* _What is expected_: In the entries below, find each line with the word "APNIC" and return it.
"""
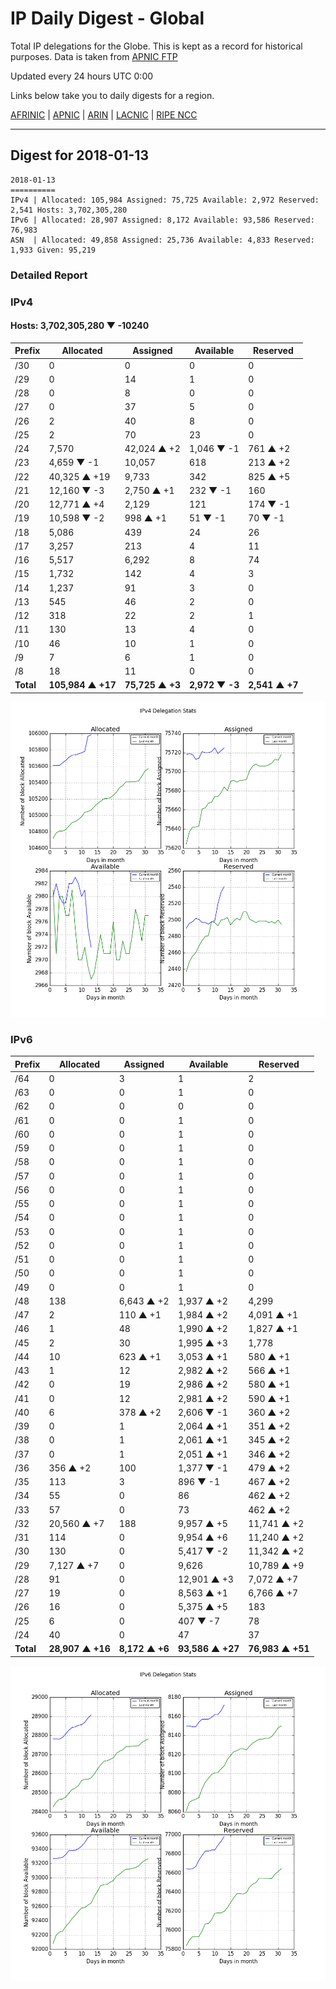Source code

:# IP Daily Digest - Global

Total IP delegations for the Globe. This is kept as a record for historical purposes. Data is taken from [APNIC FTP](https://ftp.apnic.net/)

Updated every 24 hours UTC 0:00

Links below take you to daily digests for a region.

[AFRINIC](./archives/AFRINIC/) | [APNIC](./archives/APNIC/) | [ARIN](./archives/ARIN/) | [LACNIC](./archives/LACNIC/) | [RIPE NCC](./archives/RIPE_NCC/)

---

## Digest for 2018-01-13
```
2018-01-13
==========
IPv4 | Allocated: 105,984 Assigned: 75,725 Available: 2,972 Reserved: 2,541 Hosts: 3,702,305,280
IPv6 | Allocated: 28,907 Assigned: 8,172 Available: 93,586 Reserved: 76,983
ASN  | Allocated: 49,858 Assigned: 25,736 Available: 4,833 Reserved: 1,933 Given: 95,219
```

### Detailed Report

### IPv4

#### Hosts: **3,702,305,280 ▼ -10240**

| Prefix | Allocated | Assigned | Available | Reserved |
| ----- | ----- | ----- | ----- | ----- |
| /30 | 0 | 0 | 0 | 0 |
| /29 | 0 | 14 | 1 | 0 |
| /28 | 0 | 8 | 0 | 0 |
| /27 | 0 | 37 | 5 | 0 |
| /26 | 2 | 40 | 8 | 0 |
| /25 | 2 | 70 | 23 | 0 |
| /24 | 7,570 | 42,024 ▲ +2 | 1,046 ▼ -1 | 761 ▲ +2 |
| /23 | 4,659 ▼ -1 | 10,057 | 618 | 213 ▲ +2 |
| /22 | 40,325 ▲ +19 | 9,733 | 342 | 825 ▲ +5 |
| /21 | 12,160 ▼ -3 | 2,750 ▲ +1 | 232 ▼ -1 | 160 |
| /20 | 12,771 ▲ +4 | 2,129 | 121 | 174 ▼ -1 |
| /19 | 10,598 ▼ -2 | 998 ▲ +1 | 51 ▼ -1 | 70 ▼ -1 |
| /18 | 5,086 | 439 | 24 | 26 |
| /17 | 3,257 | 213 | 4 | 11 |
| /16 | 5,517 | 6,292 | 8 | 74 |
| /15 | 1,732 | 142 | 4 | 3 |
| /14 | 1,237 | 91 | 3 | 0 |
| /13 | 545 | 46 | 2 | 0 |
| /12 | 318 | 22 | 2 | 1 |
| /11 | 130 | 13 | 4 | 0 |
| /10 | 46 | 10 | 1 | 0 |
| /9 | 7 | 6 | 1 | 0 |
| /8 | 18 | 11 | 0 | 0 |
| **Total** | **105,984 ▲ +17** | **75,725 ▲ +3** | **2,972 ▼ -3** | **2,541 ▲ +7** |

![ipv4-stats](ipv4-figure.png)

### IPv6

| Prefix | Allocated | Assigned | Available | Reserved |
| ----- | ----- | ----- | ----- | ----- |
| /64 | 0 | 3 | 1 | 2 |
| /63 | 0 | 0 | 1 | 0 |
| /62 | 0 | 0 | 0 | 0 |
| /61 | 0 | 0 | 1 | 0 |
| /60 | 0 | 0 | 1 | 0 |
| /59 | 0 | 0 | 1 | 0 |
| /58 | 0 | 0 | 1 | 0 |
| /57 | 0 | 0 | 1 | 0 |
| /56 | 0 | 0 | 1 | 0 |
| /55 | 0 | 0 | 1 | 0 |
| /54 | 0 | 0 | 1 | 0 |
| /53 | 0 | 0 | 1 | 0 |
| /52 | 0 | 0 | 1 | 0 |
| /51 | 0 | 0 | 1 | 0 |
| /50 | 0 | 0 | 1 | 0 |
| /49 | 0 | 0 | 1 | 0 |
| /48 | 138 | 6,643 ▲ +2 | 1,937 ▲ +2 | 4,299 |
| /47 | 2 | 110 ▲ +1 | 1,984 ▲ +2 | 4,091 ▲ +1 |
| /46 | 1 | 48 | 1,990 ▲ +2 | 1,827 ▲ +1 |
| /45 | 2 | 30 | 1,995 ▲ +3 | 1,778 |
| /44 | 10 | 623 ▲ +1 | 3,053 ▲ +1 | 580 ▲ +1 |
| /43 | 1 | 12 | 2,982 ▲ +2 | 566 ▲ +1 |
| /42 | 0 | 19 | 2,986 ▲ +2 | 580 ▲ +1 |
| /41 | 0 | 12 | 2,981 ▲ +2 | 590 ▲ +1 |
| /40 | 6 | 378 ▲ +2 | 2,606 ▼ -1 | 360 ▲ +2 |
| /39 | 0 | 1 | 2,064 ▲ +1 | 351 ▲ +2 |
| /38 | 0 | 1 | 2,061 ▲ +1 | 345 ▲ +2 |
| /37 | 0 | 1 | 2,051 ▲ +1 | 346 ▲ +2 |
| /36 | 356 ▲ +2 | 100 | 1,377 ▼ -1 | 479 ▲ +2 |
| /35 | 113 | 3 | 896 ▼ -1 | 467 ▲ +2 |
| /34 | 55 | 0 | 86 | 462 ▲ +2 |
| /33 | 57 | 0 | 73 | 462 ▲ +2 |
| /32 | 20,560 ▲ +7 | 188 | 9,957 ▲ +5 | 11,741 ▲ +2 |
| /31 | 114 | 0 | 9,954 ▲ +6 | 11,240 ▲ +2 |
| /30 | 130 | 0 | 5,417 ▼ -2 | 11,342 ▲ +2 |
| /29 | 7,127 ▲ +7 | 0 | 9,626 | 10,789 ▲ +9 |
| /28 | 91 | 0 | 12,901 ▲ +3 | 7,072 ▲ +7 |
| /27 | 19 | 0 | 8,563 ▲ +1 | 6,766 ▲ +7 |
| /26 | 16 | 0 | 5,375 ▲ +5 | 183 |
| /25 | 6 | 0 | 407 ▼ -7 | 78 |
| /24 | 40 | 0 | 47 | 37 |
| **Total** | **28,907 ▲ +16** | **8,172 ▲ +6** | **93,586 ▲ +27** | **76,983 ▲ +51** |

![ipv6-stats](ipv6-figure.png)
"""
* _Completed exercise_:
Total IP delegations for the Globe. This is kept as a record for historical purposes. Data is taken from [APNIC FTP](https://ftp.apnic.net/)
[AFRINIC](./archives/AFRINIC/) | [APNIC](./archives/APNIC/) | [ARIN](./archives/ARIN/) | [LACNIC](./archives/LACNIC/) | [RIPE NCC](./archives/RIPE_NCC/)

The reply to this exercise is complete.